All messages emitted by Benji are written to STDERR. In contrast
the machine readable output is written to STDOUT. Also, when using -m
the
logging level is adjusted to only output errors. The Benji logfile still gets
the whole output.
Here’s a table of commands supporting machine readable output and their output:
Command | Description of output |
---|---|
ls | List of matching versions |
stats | List of matching statistics |
backup | List of newly create version |
enforce | List of removed versions |
scrub | List of scrubbed versions and of versions with errors |
deep-scrub | List of scrubbed versions and of versions with errors |
batch-scrub | List of scrubbed versions and of versions with errors |
batch-deep-scrub | List of scrubbed versions and of versions with errors |
All other commands also accept the -m
switch. But for them only the logging
level is turned down.
jq is an excellent tool for parsing this data
and filtering out the bits you want. Here’s a short example, but see the scripts/
and images/benji-rook/scripts/
directories for more:
$ benji -m ls | jq -r '.versions[0].date'
2018-06-07T12:51:19
With machine readable output you can use the option --include-blocks
to ls
which includes all blocks of this version in the output.
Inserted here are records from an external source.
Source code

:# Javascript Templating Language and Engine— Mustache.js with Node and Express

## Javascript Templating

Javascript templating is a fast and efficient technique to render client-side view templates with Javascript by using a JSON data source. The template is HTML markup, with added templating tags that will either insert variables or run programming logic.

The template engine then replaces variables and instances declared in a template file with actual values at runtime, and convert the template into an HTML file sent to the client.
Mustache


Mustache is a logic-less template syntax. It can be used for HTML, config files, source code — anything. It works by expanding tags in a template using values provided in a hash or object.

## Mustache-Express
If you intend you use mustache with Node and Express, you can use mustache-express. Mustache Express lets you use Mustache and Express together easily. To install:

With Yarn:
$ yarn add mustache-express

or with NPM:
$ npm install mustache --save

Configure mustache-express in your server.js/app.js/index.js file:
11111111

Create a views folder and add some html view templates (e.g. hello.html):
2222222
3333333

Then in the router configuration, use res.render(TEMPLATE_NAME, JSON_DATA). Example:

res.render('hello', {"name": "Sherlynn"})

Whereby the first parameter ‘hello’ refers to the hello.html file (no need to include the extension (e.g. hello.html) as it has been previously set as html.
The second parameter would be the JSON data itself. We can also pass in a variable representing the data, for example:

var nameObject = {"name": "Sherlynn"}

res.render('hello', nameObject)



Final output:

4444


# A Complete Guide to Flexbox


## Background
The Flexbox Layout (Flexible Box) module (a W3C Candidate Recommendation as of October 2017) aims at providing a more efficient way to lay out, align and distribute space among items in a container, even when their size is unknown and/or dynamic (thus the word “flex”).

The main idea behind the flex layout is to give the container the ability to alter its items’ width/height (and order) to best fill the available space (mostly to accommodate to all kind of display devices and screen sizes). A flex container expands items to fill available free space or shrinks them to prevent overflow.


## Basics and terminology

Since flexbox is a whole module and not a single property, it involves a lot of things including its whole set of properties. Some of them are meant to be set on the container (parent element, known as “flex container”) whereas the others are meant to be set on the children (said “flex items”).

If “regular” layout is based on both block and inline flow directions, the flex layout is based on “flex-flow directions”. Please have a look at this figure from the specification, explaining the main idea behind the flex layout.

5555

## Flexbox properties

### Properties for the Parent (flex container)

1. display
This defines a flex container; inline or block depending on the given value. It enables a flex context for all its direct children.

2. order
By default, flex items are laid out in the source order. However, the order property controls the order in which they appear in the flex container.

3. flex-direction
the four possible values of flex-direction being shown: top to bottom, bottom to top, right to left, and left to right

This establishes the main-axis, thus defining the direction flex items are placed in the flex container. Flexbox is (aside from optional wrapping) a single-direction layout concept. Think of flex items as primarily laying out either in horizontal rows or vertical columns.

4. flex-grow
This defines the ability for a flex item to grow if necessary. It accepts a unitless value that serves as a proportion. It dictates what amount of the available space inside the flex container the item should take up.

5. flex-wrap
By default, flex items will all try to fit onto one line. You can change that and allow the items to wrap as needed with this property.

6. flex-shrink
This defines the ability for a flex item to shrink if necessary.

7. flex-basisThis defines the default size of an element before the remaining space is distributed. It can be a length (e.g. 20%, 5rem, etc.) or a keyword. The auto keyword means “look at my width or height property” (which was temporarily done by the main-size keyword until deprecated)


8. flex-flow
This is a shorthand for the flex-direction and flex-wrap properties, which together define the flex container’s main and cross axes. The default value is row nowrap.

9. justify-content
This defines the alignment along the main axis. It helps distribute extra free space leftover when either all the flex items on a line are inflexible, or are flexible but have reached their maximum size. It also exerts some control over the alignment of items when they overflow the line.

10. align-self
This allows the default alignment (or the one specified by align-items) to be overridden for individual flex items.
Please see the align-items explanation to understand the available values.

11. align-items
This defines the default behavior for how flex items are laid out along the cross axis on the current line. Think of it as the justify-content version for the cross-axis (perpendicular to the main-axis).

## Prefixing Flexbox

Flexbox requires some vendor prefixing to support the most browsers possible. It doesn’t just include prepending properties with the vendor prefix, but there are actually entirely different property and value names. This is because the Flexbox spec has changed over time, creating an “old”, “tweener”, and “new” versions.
Version UIDs will be represented as simple integers without the V prefix and being zero-filled. All Benji commands are able to take this representation as well, so you can use such UIDs in further commands as-is.
All timestamps are in UTC and without timezone information.
Debugging¶
In case something goes wrong, you can use the -v
switch to increase the
logging verbosity. This outputs much more information.